Take every line containing "frac" out of the records.
***** SUPPLIED ENTRIES
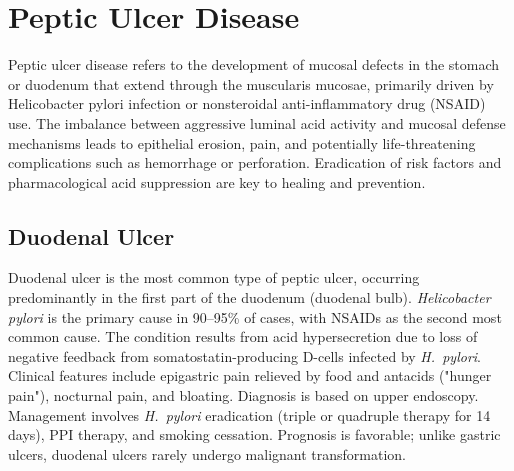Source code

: \section{Peptic Ulcer Disease}




Peptic ulcer disease refers to the development of mucosal defects in the stomach or duodenum that extend through the muscularis mucosae, primarily driven by Helicobacter pylori infection or nonsteroidal anti-inflammatory drug (NSAID) use. The imbalance between aggressive luminal acid activity and mucosal defense mechanisms leads to epithelial erosion, pain, and potentially life-threatening complications such as hemorrhage or perforation. Eradication of risk factors and pharmacological acid suppression are key to healing and prevention.





\label{sec:section:Peptic Ulcer Disease}

\subsection{Duodenal Ulcer}
\label{sec:Duodenal Ulcer}
Duodenal ulcer is the most common type of peptic ulcer, occurring predominantly in the first part of the duodenum (duodenal bulb). \textit{Helicobacter pylori} is the primary cause in 90--95\% of cases, with NSAIDs as the second most common cause. The condition results from acid hypersecretion due to loss of negative feedback from somatostatin-producing D-cells infected by \textit{H.~pylori}. Clinical features include epigastric pain relieved by food and antacids ("hunger pain"), nocturnal pain, and bloating. Diagnosis is based on upper endoscopy. Management involves \textit{H.~pylori} eradication (triple or quadruple therapy for 14 days), PPI therapy, and smoking cessation. Prognosis is favorable; unlike gastric ulcers, duodenal ulcers rarely undergo malignant transformation.


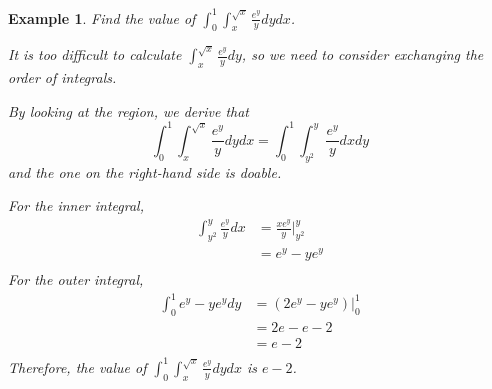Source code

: \documentclass{article}
\newtheorem{example}{Example}
\begin{document}
\begin{example}
  Find the value of $\int_0^1 \int_x^{\sqrt{x}} \frac{e^y}{y} dy dx$.

  It is too difficult to calculate $\int_x^{\sqrt{x}} \frac{e^y}{y} dy$, so we 
  need to consider exchanging the order of integrals.

  By looking at the region, we derive that
  \begin{equation*}
    \int_0^1 \int_x^{\sqrt{x}} \frac{e^y}{y} dy dx = \int_0^1 \int_{y^2}^y \frac{e^y}{y} dx dy
  \end{equation*}
  and the one on the right-hand side is doable.

  For the inner integral,
  \begin{equation*}
    \begin{split}
      \int_{y^2}^y \frac{e^y}{y} dx &= \frac{xe^y}{y}|_{y^2}^y \\
                                    &= e^y - ye^y \\
    \end{split}
  \end{equation*}
  For the outer integral,
  \begin{equation*}
    \begin{split}
      \int_0^1 e^y - ye^y dy &= (2e^y - ye^y)|_0^1 \\
                             &= 2e - e - 2 \\
                             &= e - 2 \\
    \end{split}
  \end{equation*}
  Therefore, the value of $\int_0^1 \int_x^{\sqrt{x}} \frac{e^y}{y} dy dx$ is 
  $e - 2$.
\end{example}
\end{document}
**********
> _RESULT BELOW_
  Find the value of $\int_0^1 \int_x^{\sqrt{x}} \frac{e^y}{y} dy dx$.
  It is too difficult to calculate $\int_x^{\sqrt{x}} \frac{e^y}{y} dy$, so we 
    \int_0^1 \int_x^{\sqrt{x}} \frac{e^y}{y} dy dx = \int_0^1 \int_{y^2}^y \frac{e^y}{y} dx dy
      \int_{y^2}^y \frac{e^y}{y} dx &= \frac{xe^y}{y}|_{y^2}^y \\
  Therefore, the value of $\int_0^1 \int_x^{\sqrt{x}} \frac{e^y}{y} dy dx$ is 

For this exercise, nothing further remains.